WHAT YOU WILL DO
In the listing below, the line containing "3. [Measure the" marks the end; copy exactly every line from the first through that one.

PROVIDED RECORDS
****************************************
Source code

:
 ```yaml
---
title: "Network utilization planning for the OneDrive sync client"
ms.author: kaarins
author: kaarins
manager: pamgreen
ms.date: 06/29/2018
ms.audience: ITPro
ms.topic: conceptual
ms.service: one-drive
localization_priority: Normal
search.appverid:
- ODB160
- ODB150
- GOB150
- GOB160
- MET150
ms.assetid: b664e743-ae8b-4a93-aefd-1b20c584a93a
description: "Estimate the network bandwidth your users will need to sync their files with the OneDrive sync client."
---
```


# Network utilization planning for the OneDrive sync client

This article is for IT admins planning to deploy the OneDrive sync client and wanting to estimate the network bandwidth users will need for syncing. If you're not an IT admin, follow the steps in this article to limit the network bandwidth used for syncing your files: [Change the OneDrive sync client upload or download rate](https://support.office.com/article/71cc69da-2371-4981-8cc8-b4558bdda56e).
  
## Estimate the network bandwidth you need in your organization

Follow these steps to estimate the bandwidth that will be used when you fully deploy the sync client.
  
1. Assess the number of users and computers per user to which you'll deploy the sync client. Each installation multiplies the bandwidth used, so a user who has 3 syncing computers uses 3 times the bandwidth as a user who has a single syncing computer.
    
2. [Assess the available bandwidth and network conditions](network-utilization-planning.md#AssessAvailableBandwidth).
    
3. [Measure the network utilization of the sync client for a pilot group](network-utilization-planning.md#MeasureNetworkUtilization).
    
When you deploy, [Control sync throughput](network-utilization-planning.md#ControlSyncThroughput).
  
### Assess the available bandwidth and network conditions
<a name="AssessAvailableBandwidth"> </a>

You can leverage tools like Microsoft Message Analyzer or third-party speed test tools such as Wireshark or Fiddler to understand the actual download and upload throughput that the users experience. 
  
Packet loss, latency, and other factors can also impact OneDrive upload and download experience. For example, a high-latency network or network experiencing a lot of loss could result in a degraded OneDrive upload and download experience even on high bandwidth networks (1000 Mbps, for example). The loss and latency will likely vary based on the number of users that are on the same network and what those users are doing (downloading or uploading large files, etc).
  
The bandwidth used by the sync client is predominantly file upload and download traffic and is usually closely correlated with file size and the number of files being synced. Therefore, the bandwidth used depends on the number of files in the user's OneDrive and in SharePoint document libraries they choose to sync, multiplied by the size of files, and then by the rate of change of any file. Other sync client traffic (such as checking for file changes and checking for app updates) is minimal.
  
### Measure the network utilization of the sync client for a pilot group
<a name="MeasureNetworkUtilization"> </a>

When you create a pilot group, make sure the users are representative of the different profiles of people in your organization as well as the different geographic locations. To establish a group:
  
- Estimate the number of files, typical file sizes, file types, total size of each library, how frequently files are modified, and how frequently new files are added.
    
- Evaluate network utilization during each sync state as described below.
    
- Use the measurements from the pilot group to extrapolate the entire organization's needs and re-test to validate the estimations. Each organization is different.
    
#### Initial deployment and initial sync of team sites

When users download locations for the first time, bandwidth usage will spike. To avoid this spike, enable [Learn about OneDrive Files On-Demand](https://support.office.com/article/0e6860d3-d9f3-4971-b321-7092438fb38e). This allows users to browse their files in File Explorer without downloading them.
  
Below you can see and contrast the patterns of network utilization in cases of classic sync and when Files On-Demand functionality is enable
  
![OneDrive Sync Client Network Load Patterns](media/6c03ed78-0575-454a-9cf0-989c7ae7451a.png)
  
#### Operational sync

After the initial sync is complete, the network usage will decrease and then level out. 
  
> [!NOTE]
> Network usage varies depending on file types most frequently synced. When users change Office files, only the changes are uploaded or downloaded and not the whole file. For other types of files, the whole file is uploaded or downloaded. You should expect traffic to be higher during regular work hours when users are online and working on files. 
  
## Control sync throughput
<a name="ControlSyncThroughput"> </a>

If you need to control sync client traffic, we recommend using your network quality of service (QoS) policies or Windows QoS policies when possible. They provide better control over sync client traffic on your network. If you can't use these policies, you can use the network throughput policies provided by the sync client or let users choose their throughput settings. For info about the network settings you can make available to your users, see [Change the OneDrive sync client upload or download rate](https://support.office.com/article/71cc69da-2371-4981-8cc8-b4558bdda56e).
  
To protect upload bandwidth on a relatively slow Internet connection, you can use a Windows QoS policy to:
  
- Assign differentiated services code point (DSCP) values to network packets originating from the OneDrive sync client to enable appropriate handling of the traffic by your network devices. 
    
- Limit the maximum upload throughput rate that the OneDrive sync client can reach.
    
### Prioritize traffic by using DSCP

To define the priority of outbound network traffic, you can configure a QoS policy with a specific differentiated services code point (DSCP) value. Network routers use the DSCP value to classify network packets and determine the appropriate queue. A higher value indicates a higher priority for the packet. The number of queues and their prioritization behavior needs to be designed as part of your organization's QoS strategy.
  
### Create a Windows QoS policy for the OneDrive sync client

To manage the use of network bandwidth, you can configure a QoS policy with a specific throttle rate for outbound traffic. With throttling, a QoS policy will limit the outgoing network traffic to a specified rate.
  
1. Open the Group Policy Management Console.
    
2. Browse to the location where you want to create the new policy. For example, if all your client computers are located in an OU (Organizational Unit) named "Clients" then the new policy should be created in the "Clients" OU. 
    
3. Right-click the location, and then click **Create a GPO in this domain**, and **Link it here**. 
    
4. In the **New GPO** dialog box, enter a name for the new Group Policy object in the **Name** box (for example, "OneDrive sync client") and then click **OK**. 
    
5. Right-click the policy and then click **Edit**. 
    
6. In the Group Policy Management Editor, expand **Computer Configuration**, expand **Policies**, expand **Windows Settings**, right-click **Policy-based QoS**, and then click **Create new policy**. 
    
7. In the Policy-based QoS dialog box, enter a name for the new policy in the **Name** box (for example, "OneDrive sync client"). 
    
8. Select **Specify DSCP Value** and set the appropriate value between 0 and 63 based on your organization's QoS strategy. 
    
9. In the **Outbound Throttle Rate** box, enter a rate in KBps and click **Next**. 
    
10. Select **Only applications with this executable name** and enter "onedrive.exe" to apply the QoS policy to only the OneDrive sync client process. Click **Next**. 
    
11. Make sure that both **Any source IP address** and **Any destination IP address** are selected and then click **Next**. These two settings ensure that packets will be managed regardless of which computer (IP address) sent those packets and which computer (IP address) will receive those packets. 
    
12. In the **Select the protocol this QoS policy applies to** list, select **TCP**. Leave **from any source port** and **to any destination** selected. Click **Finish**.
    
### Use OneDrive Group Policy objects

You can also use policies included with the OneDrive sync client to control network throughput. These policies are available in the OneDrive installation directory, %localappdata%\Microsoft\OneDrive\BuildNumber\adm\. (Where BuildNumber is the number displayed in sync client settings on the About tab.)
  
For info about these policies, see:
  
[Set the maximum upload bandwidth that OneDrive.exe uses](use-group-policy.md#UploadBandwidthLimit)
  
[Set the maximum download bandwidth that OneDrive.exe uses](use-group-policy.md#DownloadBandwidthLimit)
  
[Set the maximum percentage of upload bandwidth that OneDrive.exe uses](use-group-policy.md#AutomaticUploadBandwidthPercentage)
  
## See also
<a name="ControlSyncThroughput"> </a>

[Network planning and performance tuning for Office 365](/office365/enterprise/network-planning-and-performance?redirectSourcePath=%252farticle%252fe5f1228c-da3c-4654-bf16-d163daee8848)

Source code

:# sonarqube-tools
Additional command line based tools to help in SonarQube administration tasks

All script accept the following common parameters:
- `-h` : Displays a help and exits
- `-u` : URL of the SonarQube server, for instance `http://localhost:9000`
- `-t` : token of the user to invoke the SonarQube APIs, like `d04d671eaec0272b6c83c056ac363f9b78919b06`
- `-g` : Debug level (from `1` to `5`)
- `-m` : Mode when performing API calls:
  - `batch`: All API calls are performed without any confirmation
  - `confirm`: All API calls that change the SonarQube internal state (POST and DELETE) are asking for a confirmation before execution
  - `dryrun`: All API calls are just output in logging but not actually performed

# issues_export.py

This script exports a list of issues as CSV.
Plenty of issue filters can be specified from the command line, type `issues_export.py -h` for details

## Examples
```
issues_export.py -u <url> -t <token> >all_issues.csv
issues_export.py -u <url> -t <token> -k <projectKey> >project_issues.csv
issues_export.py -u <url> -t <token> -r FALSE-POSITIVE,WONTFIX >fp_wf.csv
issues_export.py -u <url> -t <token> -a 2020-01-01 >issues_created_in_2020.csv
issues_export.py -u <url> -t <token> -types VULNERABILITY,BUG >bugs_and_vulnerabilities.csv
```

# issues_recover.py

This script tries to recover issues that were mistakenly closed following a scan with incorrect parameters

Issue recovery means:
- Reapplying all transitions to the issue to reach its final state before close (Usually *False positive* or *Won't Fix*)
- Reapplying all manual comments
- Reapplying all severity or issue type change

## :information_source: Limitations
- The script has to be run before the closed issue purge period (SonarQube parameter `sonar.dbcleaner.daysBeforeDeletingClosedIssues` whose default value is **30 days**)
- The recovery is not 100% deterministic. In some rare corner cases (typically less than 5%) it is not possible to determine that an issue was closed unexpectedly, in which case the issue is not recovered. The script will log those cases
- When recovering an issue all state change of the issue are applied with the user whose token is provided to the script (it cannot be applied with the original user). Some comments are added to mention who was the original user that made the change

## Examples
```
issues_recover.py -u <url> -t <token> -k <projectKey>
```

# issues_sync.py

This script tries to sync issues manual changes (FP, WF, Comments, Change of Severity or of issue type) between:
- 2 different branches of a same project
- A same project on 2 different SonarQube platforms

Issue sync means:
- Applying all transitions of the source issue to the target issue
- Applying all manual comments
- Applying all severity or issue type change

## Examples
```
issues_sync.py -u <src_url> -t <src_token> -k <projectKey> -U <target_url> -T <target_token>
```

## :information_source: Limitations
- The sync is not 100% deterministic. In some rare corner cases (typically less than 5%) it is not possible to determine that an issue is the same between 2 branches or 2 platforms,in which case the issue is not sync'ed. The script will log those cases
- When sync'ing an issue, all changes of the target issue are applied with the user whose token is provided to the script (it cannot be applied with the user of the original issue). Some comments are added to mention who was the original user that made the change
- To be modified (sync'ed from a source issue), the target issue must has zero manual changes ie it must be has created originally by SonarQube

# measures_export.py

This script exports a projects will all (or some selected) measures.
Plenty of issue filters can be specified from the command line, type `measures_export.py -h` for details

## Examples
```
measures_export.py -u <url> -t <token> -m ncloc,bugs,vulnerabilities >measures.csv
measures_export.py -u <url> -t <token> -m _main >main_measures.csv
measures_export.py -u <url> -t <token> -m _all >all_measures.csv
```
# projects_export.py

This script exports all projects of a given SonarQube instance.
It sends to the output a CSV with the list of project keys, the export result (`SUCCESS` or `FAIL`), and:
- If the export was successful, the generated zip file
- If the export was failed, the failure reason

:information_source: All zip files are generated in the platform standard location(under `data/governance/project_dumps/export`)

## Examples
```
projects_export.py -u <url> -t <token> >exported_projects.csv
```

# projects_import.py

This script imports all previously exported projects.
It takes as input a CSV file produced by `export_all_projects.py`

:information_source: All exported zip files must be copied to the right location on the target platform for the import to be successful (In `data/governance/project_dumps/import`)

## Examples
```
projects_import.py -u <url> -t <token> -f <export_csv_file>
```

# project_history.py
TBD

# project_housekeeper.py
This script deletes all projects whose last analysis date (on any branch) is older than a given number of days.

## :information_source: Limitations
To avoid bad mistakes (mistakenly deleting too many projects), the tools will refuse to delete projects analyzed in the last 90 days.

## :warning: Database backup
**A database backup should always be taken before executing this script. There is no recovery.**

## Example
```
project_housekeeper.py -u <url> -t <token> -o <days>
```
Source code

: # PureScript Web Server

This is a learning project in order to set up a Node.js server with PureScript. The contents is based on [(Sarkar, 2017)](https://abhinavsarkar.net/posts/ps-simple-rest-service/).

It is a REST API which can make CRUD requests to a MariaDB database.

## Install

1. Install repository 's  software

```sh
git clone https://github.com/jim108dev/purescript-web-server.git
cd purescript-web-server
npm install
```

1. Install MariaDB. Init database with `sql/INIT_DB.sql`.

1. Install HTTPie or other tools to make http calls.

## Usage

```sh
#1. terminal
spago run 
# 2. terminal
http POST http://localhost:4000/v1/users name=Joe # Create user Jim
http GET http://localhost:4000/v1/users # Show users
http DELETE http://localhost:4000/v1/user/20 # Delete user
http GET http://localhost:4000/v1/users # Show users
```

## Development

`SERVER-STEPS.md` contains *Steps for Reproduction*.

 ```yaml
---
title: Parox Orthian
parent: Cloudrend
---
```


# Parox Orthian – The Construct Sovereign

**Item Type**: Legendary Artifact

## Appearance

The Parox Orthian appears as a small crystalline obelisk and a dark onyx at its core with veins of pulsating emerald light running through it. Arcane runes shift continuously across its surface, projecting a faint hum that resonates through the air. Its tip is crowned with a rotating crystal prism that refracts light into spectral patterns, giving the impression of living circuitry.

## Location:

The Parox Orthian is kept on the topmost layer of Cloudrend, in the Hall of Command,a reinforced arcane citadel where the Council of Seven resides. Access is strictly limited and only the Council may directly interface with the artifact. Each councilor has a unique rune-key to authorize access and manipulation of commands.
****************************************
RESPONSE AREA
Source code

:
 ```yaml
---
title: "Network utilization planning for the OneDrive sync client"
ms.author: kaarins
author: kaarins
manager: pamgreen
ms.date: 06/29/2018
ms.audience: ITPro
ms.topic: conceptual
ms.service: one-drive
localization_priority: Normal
search.appverid:
- ODB160
- ODB150
- GOB150
- GOB160
- MET150
ms.assetid: b664e743-ae8b-4a93-aefd-1b20c584a93a
description: "Estimate the network bandwidth your users will need to sync their files with the OneDrive sync client."
---
```


# Network utilization planning for the OneDrive sync client

This article is for IT admins planning to deploy the OneDrive sync client and wanting to estimate the network bandwidth users will need for syncing. If you're not an IT admin, follow the steps in this article to limit the network bandwidth used for syncing your files: [Change the OneDrive sync client upload or download rate](https://support.office.com/article/71cc69da-2371-4981-8cc8-b4558bdda56e).
  
## Estimate the network bandwidth you need in your organization

Follow these steps to estimate the bandwidth that will be used when you fully deploy the sync client.
  
1. Assess the number of users and computers per user to which you'll deploy the sync client. Each installation multiplies the bandwidth used, so a user who has 3 syncing computers uses 3 times the bandwidth as a user who has a single syncing computer.
    
2. [Assess the available bandwidth and network conditions](network-utilization-planning.md#AssessAvailableBandwidth).
    
3. [Measure the network utilization of the sync client for a pilot group](network-utilization-planning.md#MeasureNetworkUtilization).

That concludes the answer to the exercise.